**** DATA RECORDS ****
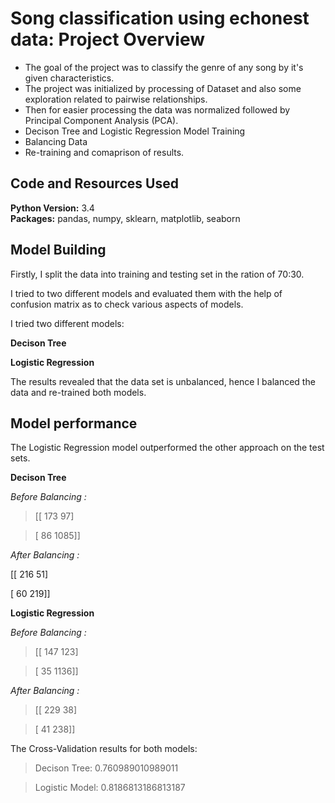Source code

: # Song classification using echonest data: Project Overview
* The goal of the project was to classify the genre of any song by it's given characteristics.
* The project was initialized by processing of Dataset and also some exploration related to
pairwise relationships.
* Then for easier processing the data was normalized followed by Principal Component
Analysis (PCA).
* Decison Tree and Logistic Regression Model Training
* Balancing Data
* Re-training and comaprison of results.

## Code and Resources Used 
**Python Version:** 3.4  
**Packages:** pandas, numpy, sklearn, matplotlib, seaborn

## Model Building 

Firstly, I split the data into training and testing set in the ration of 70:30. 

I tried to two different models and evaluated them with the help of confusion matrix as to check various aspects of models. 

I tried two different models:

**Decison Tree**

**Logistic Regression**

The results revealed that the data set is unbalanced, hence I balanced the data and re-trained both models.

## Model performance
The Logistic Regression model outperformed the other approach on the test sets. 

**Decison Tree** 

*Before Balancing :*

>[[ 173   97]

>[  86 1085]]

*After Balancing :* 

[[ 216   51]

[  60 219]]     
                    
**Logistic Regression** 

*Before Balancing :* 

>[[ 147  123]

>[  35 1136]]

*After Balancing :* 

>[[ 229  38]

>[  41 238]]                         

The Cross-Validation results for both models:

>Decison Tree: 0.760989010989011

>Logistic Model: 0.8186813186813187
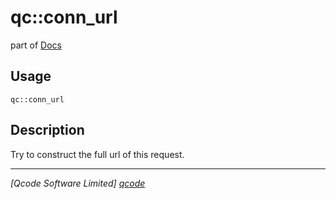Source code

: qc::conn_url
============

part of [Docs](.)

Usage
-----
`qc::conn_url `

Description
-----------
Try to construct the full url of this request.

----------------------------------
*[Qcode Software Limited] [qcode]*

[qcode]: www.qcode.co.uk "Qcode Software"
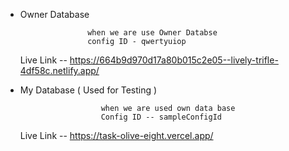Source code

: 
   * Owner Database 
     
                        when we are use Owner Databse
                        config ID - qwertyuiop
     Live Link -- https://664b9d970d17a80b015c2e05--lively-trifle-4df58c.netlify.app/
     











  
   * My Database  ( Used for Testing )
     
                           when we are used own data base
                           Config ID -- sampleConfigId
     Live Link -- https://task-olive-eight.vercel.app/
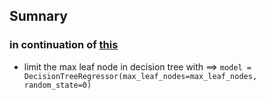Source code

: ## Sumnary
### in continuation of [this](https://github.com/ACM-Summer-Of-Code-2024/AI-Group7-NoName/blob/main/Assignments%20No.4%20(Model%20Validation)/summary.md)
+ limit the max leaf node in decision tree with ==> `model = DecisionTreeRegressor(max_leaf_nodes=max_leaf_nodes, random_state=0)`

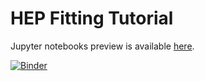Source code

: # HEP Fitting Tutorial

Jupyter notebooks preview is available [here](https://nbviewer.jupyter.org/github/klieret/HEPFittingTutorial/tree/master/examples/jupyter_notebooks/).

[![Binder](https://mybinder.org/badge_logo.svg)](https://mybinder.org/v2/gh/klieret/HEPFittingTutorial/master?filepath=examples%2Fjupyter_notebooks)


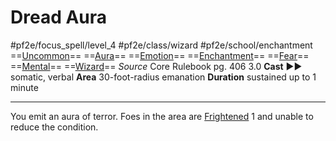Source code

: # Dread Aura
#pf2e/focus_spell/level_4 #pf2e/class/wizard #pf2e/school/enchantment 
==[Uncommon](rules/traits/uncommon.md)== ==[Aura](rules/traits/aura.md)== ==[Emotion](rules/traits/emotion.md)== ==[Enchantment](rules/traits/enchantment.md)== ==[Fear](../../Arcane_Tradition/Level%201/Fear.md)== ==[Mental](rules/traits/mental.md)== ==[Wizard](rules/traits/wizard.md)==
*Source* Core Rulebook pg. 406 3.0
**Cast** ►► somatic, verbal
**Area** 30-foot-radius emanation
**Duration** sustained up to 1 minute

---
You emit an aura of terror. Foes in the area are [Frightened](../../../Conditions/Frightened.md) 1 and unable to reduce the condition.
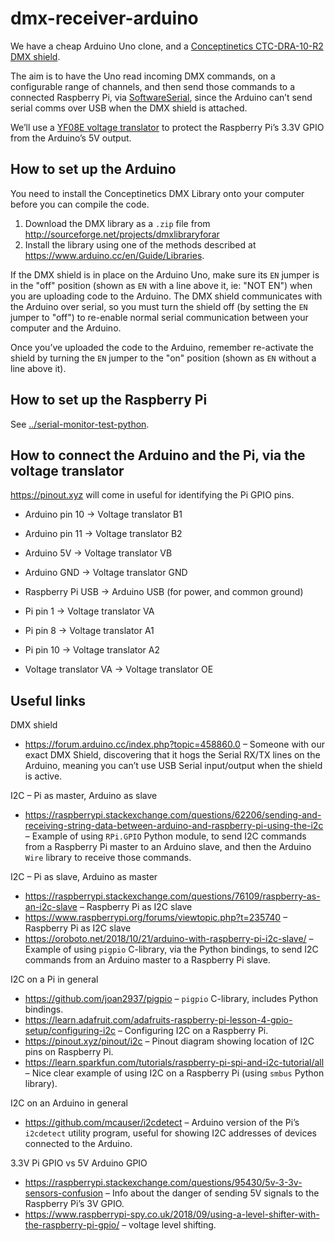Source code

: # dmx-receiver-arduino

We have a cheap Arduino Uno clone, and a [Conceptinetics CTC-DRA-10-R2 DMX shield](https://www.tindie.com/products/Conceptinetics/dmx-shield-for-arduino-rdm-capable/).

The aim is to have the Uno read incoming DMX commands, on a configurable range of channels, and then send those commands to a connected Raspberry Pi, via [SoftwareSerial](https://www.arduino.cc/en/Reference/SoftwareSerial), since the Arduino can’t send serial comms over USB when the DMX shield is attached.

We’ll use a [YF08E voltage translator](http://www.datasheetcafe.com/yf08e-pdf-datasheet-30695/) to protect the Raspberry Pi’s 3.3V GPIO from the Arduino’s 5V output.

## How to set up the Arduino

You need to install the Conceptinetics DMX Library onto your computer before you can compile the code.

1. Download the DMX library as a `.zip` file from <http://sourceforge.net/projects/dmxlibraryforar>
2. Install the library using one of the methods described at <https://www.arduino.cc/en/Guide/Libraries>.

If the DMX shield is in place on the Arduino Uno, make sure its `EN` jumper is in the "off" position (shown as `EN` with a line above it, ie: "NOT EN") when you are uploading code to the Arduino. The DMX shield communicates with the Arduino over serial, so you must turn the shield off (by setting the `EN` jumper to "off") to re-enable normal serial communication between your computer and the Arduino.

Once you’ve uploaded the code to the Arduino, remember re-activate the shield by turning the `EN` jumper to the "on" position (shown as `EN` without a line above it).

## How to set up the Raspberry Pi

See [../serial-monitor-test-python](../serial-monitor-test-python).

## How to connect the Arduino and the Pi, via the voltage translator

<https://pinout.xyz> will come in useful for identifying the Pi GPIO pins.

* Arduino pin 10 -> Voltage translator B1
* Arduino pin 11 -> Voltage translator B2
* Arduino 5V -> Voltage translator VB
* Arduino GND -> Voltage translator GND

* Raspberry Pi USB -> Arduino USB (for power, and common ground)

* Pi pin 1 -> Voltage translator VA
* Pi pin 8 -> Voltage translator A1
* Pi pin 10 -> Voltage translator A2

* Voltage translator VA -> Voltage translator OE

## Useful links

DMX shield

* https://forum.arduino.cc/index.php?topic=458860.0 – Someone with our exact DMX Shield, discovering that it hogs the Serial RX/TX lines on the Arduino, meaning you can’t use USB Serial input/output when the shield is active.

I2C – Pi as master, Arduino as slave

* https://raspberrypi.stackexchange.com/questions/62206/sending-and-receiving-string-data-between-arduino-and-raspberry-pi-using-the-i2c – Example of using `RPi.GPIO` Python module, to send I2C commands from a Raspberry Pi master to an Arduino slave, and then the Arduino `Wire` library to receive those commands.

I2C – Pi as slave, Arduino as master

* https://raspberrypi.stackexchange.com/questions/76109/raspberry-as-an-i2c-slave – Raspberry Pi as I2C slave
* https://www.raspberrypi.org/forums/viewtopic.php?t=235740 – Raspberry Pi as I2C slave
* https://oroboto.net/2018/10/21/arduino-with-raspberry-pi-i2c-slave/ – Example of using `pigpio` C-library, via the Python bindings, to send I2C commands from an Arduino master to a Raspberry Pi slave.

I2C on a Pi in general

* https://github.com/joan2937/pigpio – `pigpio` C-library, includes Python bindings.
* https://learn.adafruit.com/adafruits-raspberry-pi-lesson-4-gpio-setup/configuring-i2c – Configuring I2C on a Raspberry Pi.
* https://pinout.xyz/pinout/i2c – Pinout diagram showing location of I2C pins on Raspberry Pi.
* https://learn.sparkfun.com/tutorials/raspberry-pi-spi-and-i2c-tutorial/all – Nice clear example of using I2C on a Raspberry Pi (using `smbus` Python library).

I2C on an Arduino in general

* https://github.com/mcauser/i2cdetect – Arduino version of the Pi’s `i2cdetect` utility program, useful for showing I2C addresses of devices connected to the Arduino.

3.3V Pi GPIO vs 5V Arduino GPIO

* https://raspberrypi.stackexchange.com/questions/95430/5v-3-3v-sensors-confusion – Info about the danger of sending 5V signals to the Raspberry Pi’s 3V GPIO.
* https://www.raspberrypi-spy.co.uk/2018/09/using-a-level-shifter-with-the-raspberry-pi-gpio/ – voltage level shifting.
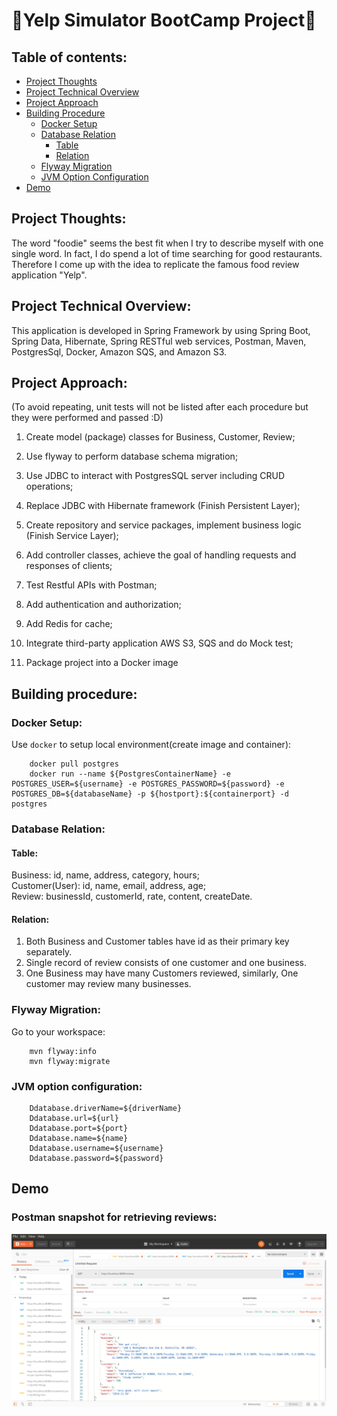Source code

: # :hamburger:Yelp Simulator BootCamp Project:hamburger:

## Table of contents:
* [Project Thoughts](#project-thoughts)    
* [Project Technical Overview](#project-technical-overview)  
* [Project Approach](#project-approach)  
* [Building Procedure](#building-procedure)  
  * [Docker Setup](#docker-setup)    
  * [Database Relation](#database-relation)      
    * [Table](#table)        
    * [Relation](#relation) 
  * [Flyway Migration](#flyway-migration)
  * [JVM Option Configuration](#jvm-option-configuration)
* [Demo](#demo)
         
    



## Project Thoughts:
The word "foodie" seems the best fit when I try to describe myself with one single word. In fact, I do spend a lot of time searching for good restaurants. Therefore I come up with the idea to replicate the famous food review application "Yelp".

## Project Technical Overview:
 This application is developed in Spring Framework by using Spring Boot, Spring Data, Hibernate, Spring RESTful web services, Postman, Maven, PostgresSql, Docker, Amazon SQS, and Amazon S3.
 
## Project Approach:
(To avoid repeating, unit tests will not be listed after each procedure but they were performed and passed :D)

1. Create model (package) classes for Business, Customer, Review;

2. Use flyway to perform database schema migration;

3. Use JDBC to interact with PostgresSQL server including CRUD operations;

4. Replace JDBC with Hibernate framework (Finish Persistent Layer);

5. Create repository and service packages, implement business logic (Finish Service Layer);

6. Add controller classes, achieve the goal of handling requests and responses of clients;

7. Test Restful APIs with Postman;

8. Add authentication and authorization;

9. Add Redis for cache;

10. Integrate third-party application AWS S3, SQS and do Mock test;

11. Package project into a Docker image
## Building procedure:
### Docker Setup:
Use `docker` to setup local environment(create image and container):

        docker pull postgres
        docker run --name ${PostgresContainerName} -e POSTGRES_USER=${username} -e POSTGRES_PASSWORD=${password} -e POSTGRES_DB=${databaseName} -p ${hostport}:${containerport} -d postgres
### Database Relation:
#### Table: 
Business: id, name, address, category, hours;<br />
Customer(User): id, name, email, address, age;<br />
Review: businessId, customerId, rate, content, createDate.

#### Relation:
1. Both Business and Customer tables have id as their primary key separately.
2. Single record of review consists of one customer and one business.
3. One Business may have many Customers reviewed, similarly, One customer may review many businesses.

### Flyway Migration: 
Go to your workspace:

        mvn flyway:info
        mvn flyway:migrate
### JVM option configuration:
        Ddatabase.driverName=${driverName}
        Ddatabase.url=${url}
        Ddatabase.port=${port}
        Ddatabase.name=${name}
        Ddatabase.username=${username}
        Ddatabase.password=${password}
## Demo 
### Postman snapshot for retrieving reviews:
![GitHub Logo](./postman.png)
****
[THE TASK] Starting with the line that has "limit the max" and ending with the line that has "Jupyter notebooks preview", repeat the lines above exactly, omitting every picture.

[EXERCISE RESULT]
+ limit the max leaf node in decision tree with ==> `model = DecisionTreeRegressor(max_leaf_nodes=max_leaf_nodes, random_state=0)`

Source code

: # HEP Fitting Tutorial

Jupyter notebooks preview is available [here](https://nbviewer.jupyter.org/github/klieret/HEPFittingTutorial/tree/master/examples/jupyter_notebooks/).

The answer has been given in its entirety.